The Boston Red Sox will begin spring training with several newcomers, including outfielder Franchy Cordero, as the team rebuilds its roster after a last-place finish in the American League East in 2020. AP Photo/Charles Rex Arbogast

Every great team begins somewhere. It’s rare indeed that a team is thrown together in a single offseason and achieves greatness. It takes time to find the right pieces and implement a plan that allows those players to reach their potential as champions.

All of this leads to the main question surrounding the 2021 Boston Red Sox: Is this the beginning of a long, painful rebuild that will reap rewards several years from now, or is that process well underway?

We’ll see the early answers later this week in Fort Myers, Florida, when Red Sox pitchers and catchers report for duty.

The Red Sox believe they will be much better this season. They think they have quietly assembled a group of experienced veterans who will immediately change the attitude in the Fenway Park clubhouse. They think this could be a team similar to 2013, when fans were underwhelmed by the additions of Jonny Gomes and Shane Victorino and Ryan Dempster, but were later astonished when that team won the World Series.

No one is suggesting the 2021 Red Sox will be champs. But could they be improved enough to make it to the postseason? That would certainly be a step in the right direction.

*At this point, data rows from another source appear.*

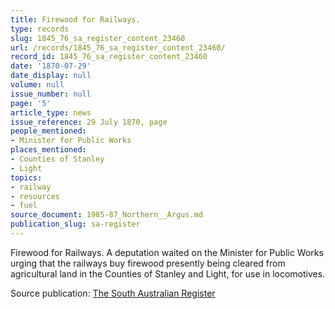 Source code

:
 ```yaml
---
title: Firewood for Railways.
type: records
slug: 1845_76_sa_register_content_23460
url: /records/1845_76_sa_register_content_23460/
record_id: 1845_76_sa_register_content_23460
date: '1870-07-29'
date_display: null
volume: null
issue_number: null
page: '5'
article_type: news
issue_reference: 29 July 1870, page
people_mentioned:
- Minister for Public Works
places_mentioned:
- Counties of Stanley
- Light
topics:
- railway
- resources
- fuel
source_document: 1985-87_Northern__Argus.md
publication_slug: sa-register
---
```


Firewood for Railways.  A deputation waited on the Minister for Public Works urging that the railways buy firewood presently being cleared from agricultural land in the Counties of Stanley and Light, for use in locomotives.

Source publication: [The South Australian Register](/publications/sa-register/)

We’ve seen this before. The 2013 Red Sox were an example of smaller moves paying off. There were plenty of years things didn’t go as well. In 2015 General Manager Ben Cherington brought in Rick Porcello and Wade Miley to stabilize the starting rotation. Pablo Sandoval was a big-name signing and would take over third base. Surely Boston fans would adore the Panda, a three-time champion with the Giants.


Those moves backfired, and the Sox finished last for the second straight year.

The summer of 2015 was also a dark one for the Boston Bruins, coming off a fifth-place finish and failing to qualify for the playoffs. Just two years removed from an appearance in the Stanley Cup finals, and four years from a championship, newly named General Manager Don Sweeney faced pressure to make a big splash and reinvigorate the roster.

Instead, Sweeney played the long game. He traded away 2011 hero Milan Lucic to the Kings. Then he swapped Dougie Hamilton, a young defensive cornerstone, to Calgary. Bruins fans were dizzied by the names and draft picks coming in return. Four days later, goalie Martin Jones – acquired in the Lucic deal – was sent to San Jose for another pick and a prospect.

As the dust settled, there was even more pressure on Sweeney to do something with all of this young talent. Get an established defensemen. Move up in the draft.

Sweeney stayed the course. The Bruins were marginally better that following year. They were back in the playoffs a season later. They were in the Stanley Cup finals two years after that.

Not all the names in those deals worked out. Colin Miller spent two seasons with the Bruins and made little impact. Jakob Forsbacka Karlsson is back in Sweden. The jury is still out on Zach Senyshyn.


But Jeremy Lauzon and Jakub Zboril make up a third of the Bruins’ outstanding defensive corps this year, each playing in all 14  games this season. Sean Kuraly and Trent Frederic also have played in all 14 games. The Bruins sit atop the new East Division and have shown signs of another deep postseason run.

You could easily make the comparison between Lucic and Andrew Benintendi. The popular left fielder was traded to the Kansas City Royals last week. In return the Red Sox got Franchy Cordero and four minor league prospects (three to be named later).

Adam Ottavino might be the baseball equivalent of Miller, an effective piece of the current roster who is gone by the time the prospects blossom into stars.

More than anything, the most obvious comparison is between Bloom and Sweeney. Two Ivy-educated leaders who believe they can make their team a little better each year … and ultimately be a powerhouse year after year.

There is little patience here in the Golden Era of Boston Sports, but Bruins fans feel pretty good about their team right now. As the boys of summer take the field this week in Florida, it’s a good reminder that Boston’s hockey team followed a similar path to get to where it is today.

Tom Caron is a studio host for Red Sox broadcasts on NESN. His column runs on Tuesdays in the Portland Press Herald.